BEGIN Exercise materials

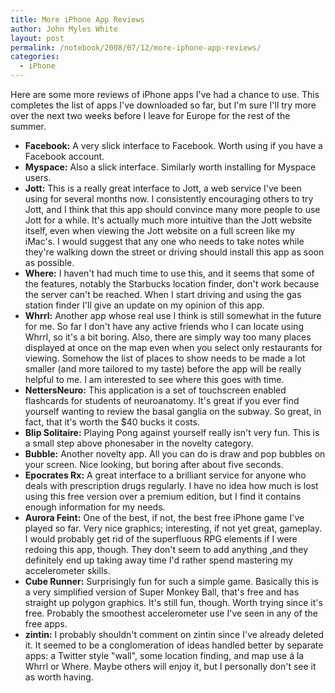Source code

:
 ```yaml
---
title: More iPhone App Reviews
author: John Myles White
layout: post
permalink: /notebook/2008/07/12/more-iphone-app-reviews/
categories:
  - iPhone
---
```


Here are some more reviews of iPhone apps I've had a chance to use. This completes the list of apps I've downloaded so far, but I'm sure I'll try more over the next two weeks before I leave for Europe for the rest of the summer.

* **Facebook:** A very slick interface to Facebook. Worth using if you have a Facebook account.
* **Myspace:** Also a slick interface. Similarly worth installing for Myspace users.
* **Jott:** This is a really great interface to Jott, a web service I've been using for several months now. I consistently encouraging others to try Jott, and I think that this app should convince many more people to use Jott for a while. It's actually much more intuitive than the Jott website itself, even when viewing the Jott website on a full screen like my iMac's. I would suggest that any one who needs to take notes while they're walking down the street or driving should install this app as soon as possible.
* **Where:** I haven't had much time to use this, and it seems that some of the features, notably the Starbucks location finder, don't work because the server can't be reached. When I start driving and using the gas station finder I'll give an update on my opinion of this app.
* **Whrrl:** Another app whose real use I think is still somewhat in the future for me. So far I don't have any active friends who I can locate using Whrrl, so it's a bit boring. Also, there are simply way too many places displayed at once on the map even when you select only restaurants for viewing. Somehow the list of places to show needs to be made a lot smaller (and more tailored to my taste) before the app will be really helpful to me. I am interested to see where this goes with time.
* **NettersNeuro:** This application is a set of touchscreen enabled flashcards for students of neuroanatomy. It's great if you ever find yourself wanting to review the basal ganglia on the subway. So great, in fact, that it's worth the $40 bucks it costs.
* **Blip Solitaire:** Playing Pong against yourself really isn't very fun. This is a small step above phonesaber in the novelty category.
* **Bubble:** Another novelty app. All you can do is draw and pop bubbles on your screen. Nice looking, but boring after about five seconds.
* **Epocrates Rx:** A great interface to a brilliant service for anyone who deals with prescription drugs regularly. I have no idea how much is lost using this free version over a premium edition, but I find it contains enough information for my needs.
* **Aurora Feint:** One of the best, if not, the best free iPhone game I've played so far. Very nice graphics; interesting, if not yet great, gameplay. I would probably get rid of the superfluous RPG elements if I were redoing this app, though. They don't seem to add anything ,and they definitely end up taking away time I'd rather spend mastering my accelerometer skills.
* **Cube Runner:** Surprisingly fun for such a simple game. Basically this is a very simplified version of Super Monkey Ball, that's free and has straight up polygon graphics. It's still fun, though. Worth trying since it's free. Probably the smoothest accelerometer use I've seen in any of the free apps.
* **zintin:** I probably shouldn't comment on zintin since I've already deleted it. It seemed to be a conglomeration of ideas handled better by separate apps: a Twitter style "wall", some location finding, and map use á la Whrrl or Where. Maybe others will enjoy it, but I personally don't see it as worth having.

END Exercise materials
BEGIN Exercise materials

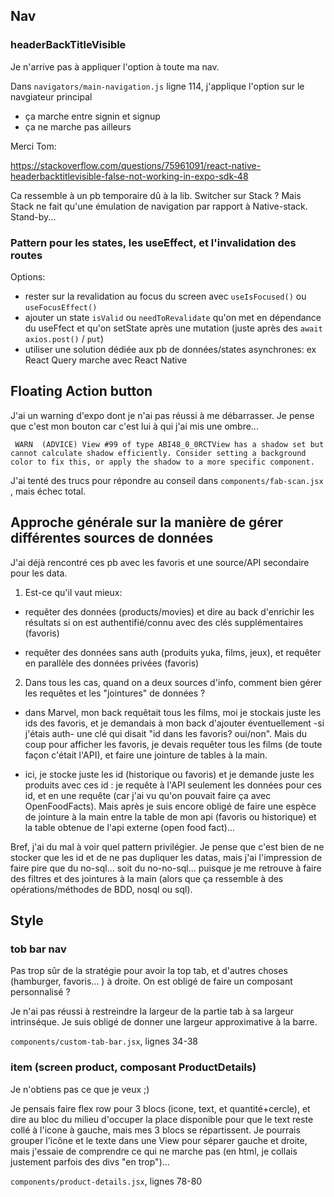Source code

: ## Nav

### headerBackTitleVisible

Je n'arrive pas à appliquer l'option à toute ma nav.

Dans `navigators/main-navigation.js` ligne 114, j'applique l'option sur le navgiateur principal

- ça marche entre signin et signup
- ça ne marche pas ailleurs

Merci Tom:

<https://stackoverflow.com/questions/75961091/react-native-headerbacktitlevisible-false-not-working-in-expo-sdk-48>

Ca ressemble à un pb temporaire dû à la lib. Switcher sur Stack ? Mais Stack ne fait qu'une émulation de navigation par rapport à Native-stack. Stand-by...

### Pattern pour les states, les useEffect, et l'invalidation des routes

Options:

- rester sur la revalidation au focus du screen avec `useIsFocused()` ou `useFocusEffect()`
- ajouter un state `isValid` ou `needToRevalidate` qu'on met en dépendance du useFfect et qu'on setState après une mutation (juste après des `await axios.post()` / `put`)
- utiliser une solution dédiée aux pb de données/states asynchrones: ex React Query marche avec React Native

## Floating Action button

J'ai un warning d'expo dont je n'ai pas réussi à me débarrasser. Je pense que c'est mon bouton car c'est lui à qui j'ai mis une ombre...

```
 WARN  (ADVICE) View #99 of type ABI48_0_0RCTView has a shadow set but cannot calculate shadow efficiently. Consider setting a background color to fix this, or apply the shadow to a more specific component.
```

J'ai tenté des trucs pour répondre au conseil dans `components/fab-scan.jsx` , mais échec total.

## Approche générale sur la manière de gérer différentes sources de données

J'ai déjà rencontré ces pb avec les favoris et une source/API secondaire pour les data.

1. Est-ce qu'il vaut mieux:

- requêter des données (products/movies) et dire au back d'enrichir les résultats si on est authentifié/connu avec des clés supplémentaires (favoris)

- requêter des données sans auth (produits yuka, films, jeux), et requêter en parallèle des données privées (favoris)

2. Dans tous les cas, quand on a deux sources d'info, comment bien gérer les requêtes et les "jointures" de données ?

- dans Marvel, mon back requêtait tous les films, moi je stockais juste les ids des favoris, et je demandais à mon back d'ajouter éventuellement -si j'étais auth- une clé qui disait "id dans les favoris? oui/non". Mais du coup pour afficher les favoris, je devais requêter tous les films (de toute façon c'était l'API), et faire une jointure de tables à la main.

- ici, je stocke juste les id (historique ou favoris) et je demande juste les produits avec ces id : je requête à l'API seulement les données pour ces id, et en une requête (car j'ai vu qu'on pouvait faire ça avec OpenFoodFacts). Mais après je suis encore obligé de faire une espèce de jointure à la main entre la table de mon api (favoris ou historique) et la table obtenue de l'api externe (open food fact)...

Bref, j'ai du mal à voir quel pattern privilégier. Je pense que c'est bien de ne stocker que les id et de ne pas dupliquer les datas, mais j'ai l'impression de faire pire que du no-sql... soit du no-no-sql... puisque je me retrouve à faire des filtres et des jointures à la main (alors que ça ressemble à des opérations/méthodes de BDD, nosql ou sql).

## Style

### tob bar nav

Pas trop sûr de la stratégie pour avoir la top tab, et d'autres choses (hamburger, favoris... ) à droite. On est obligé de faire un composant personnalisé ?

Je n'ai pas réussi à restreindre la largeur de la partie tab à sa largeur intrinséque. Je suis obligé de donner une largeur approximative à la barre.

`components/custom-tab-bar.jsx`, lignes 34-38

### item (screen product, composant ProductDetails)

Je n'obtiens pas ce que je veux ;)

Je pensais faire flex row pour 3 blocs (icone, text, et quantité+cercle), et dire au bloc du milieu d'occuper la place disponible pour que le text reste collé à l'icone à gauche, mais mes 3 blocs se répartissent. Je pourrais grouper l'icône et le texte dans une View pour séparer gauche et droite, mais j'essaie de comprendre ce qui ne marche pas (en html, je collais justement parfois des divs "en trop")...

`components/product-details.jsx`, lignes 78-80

END Exercise materials

__Action item__. Scan the records above for the lines holding "Je n'ai pas réussi à restreindre" and "Je n'obtiens pas ce que je veux ;)". Transcribe those two and every line between them word for word, and no others.

__Expected answer__.
Je n'ai pas réussi à restreindre la largeur de la partie tab à sa largeur intrinséque. Je suis obligé de donner une largeur approximative à la barre.

`components/custom-tab-bar.jsx`, lignes 34-38

### item (screen product, composant ProductDetails)

Je n'obtiens pas ce que je veux ;)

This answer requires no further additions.